(Collected data)
________________________

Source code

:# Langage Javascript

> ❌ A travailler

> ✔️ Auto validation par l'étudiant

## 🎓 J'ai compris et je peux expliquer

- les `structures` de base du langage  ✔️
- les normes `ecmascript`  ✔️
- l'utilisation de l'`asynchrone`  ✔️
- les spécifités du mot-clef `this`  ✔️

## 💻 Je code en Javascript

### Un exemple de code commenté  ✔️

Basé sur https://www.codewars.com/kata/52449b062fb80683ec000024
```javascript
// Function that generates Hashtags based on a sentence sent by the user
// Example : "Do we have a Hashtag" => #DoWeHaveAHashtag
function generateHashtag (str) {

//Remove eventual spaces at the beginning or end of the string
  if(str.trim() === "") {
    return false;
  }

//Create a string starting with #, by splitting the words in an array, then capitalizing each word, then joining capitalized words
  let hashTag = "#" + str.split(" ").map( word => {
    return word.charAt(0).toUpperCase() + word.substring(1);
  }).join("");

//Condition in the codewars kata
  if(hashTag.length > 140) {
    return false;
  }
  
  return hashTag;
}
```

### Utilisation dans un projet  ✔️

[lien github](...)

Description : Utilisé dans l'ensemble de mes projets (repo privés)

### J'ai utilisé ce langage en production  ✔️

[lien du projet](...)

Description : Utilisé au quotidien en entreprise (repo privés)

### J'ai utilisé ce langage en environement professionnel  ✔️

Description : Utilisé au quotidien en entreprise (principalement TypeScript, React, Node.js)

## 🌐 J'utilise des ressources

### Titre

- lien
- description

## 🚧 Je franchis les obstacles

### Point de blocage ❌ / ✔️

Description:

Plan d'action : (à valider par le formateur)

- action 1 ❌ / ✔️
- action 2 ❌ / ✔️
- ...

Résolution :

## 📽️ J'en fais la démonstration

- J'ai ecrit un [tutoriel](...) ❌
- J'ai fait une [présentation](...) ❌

________________________

INSTRUCTIONS FOR THE TASK: Nothing but the lines from the one holding "## 🎓 J'ai compris et je peux expliquer" through the last line of the data may be output, and each must match exactly.

SOLUTION FOR THIS EXERCISE:
## 🎓 J'ai compris et je peux expliquer

- les `structures` de base du langage  ✔️
- les normes `ecmascript`  ✔️
- l'utilisation de l'`asynchrone`  ✔️
- les spécifités du mot-clef `this`  ✔️

## 💻 Je code en Javascript

### Un exemple de code commenté  ✔️

Basé sur https://www.codewars.com/kata/52449b062fb80683ec000024
```javascript
// Function that generates Hashtags based on a sentence sent by the user
// Example : "Do we have a Hashtag" => #DoWeHaveAHashtag
function generateHashtag (str) {

//Remove eventual spaces at the beginning or end of the string
  if(str.trim() === "") {
    return false;
  }

//Create a string starting with #, by splitting the words in an array, then capitalizing each word, then joining capitalized words
  let hashTag = "#" + str.split(" ").map( word => {
    return word.charAt(0).toUpperCase() + word.substring(1);
  }).join("");

//Condition in the codewars kata
  if(hashTag.length > 140) {
    return false;
  }
  
  return hashTag;
}
```

### Utilisation dans un projet  ✔️

[lien github](...)

Description : Utilisé dans l'ensemble de mes projets (repo privés)

### J'ai utilisé ce langage en production  ✔️

[lien du projet](...)

Description : Utilisé au quotidien en entreprise (repo privés)

### J'ai utilisé ce langage en environement professionnel  ✔️

Description : Utilisé au quotidien en entreprise (principalement TypeScript, React, Node.js)

## 🌐 J'utilise des ressources

### Titre

- lien
- description

## 🚧 Je franchis les obstacles

### Point de blocage ❌ / ✔️

Description:

Plan d'action : (à valider par le formateur)

- action 1 ❌ / ✔️
- action 2 ❌ / ✔️
- ...

Résolution :

## 📽️ J'en fais la démonstration

- J'ai ecrit un [tutoriel](...) ❌
- J'ai fait une [présentation](...) ❌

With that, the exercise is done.